[Extracted records]
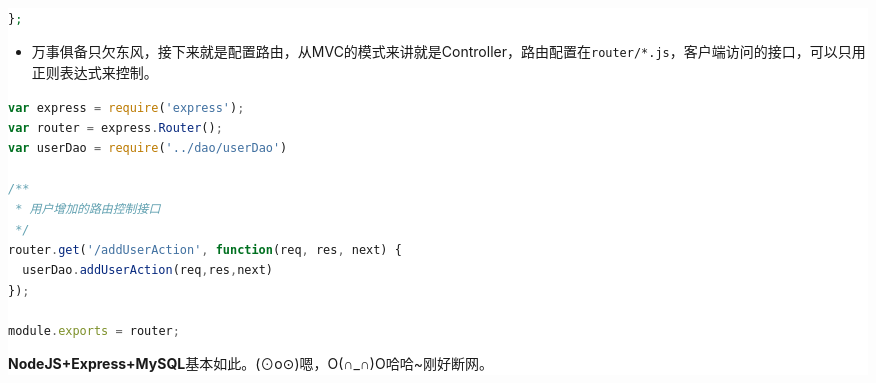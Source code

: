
 ```php
};
```

- 万事俱备只欠东风，接下来就是配置路由，从MVC的模式来讲就是Controller，路由配置在`router/*.js`，客户端访问的接口，可以只用正则表达式来控制。

```jsx
var express = require('express');
var router = express.Router();
var userDao = require('../dao/userDao')

/**
 * 用户增加的路由控制接口
 */
router.get('/addUserAction', function(req, res, next) {
  userDao.addUserAction(req,res,next)
});

module.exports = router;
```

**NodeJS+Express+MySQL**基本如此。(⊙o⊙)嗯，O(∩_∩)O哈哈~刚好断网。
[/Extracted records]
= Problem statement =
Look above for lines with the word "addUserAction" and copy them all.

= The completed task =
router.get('/addUserAction', function(req, res, next) {
  userDao.addUserAction(req,res,next)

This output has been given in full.